The Blazer nameplate is returning after nearly a quarter-century on the shelf, and quite frankly, the only thing I find remotely interesting about it is the way it looks. Granted, I’m not exactly the biggest fan of SUVs, so I’m not really the target audience here, but honestly - yet another SUV? Really?

Whatever; let’s talk about the styling. From the off, the new Blazer is extremely aggressive looking, with the front end, in particular, looking like it was plucked directly from the Camaro. The profile reminds me a bit of the Lexus RX, but even sharper, while the rear end makes it look like the whole thing is leaning forward.

Personally, I find the look to be way over the top for a model like this. The central intake is too large; the lines are too angular, and the proportions are too pseudo-sports car.

“So what’s the problem?” you might ask. “I thought you liked sporty vehicles.

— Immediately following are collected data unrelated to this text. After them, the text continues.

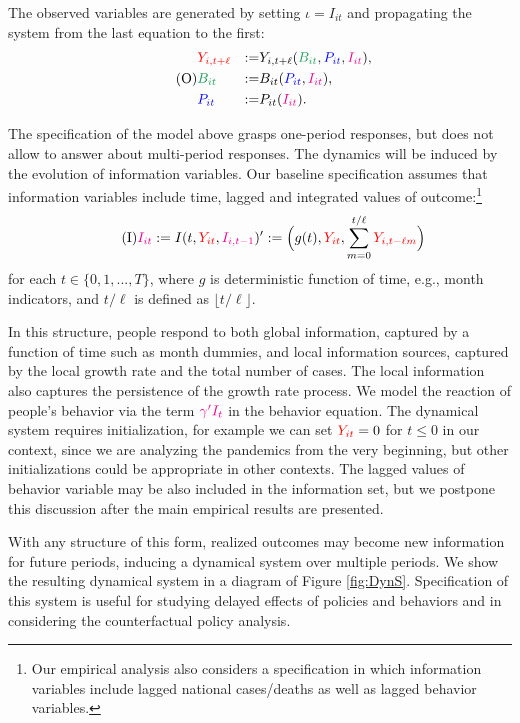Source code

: \documentclass[11pt,reqno,letter]{amsart}
\theoremstyle{definition}
\def\bcolor{\color{ForestGreen}}
\def\pcolor{\color{blue}}
\def\icolor{\color{magenta}}
\def\ycolor{\color{red}}
\begin{document}
The observed variables are generated by setting $\iota = I_{it}$ and propagating
the system from the last equation to the first:
\begin{equation} \label{eqn:SEMO}\tag{O}
\begin{aligned}
& {\ycolor Y_{i,t+\ell}}  & := & Y_{i,t+\ell} ( {\bcolor B_{it} } ,{\pcolor P_{it}}, {\icolor I_{it}}), \\
& {\bcolor B_{it} } & := &   B_{it}({\pcolor P_{it} } ,{\icolor I_{it}}), \\
& {\pcolor P_{it} }& := &  P_{it}({\icolor I_{it}}). \end{aligned}
\end{equation}

The specification of the model above grasps one-period responses, but does not allow
to answer about multi-period responses.  The dynamics will be induced by the evolution
of information variables. Our baseline specification assumes that information variables include time, lagged and integrated values of outcome:\footnote{Our empirical analysis also considers a specification in which information variables include lagged national cases/deaths as well as lagged behavior variables.}
\begin{equation}\label{eq:I}\tag{I}
 {\icolor I_{it} } := I(t, {\ycolor Y_{it}},  { \icolor  I_{i, t-1} })' := \Big (g(t) , {\ycolor Y_{it}},  \sum_{m=0}^{t/\ell}
{\ycolor Y_{i,t - \ell m}} \Big )  \end{equation}
 for  each  $t \in \{0,1,...,T\}$, where $g$ is deterministic function of time, e.g., month indicators,
 and $t/\ell$ is defined as $\lfloor {t/\ell} \rfloor$.


In this structure, people respond to both global information, captured by a function of time such as month dummies, and local information sources, captured by the local growth rate and the total number of cases. The local information also captures the persistence of the growth rate process.  We model the reaction of people's behavior via the term ${\icolor \gamma'I_{t}}$ in the behavior equation.  The dynamical system requires initialization, for example we can set  ${\ycolor Y_{it}} = 0$ for $t \leq 0$ in our context, since we are analyzing the pandemics from the very beginning, but other initializations could be appropriate in other contexts. The  lagged values of behavior variable may be also included in the information set, but we postpone this discussion after the main empirical results are presented.

With any structure of this form, realized outcomes may become new information for future periods, inducing a dynamical system over multiple periods. We show the resulting dynamical system in a diagram of Figure \ref{fig:DynS}.  Specification
of this system is useful for studying delayed effects of policies and behaviors and in considering the counterfactual policy analysis.
\end{document}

While yes, I do indeed like sporty vehicles, this hyper-macho attitude thing just doesn’t cut it on the Blazer. I mean, a look like this demands high-speed potential in every single conceivable fashion, but instead, buyers will get a maximum of 305 horsepower from the range-topping V-6 engine option. With looks like that, a V-8 is pretty much mandatory, in my opinion. What’s more, the look could water down the visual impact of models that actually deserve the aggression, like the Camaro.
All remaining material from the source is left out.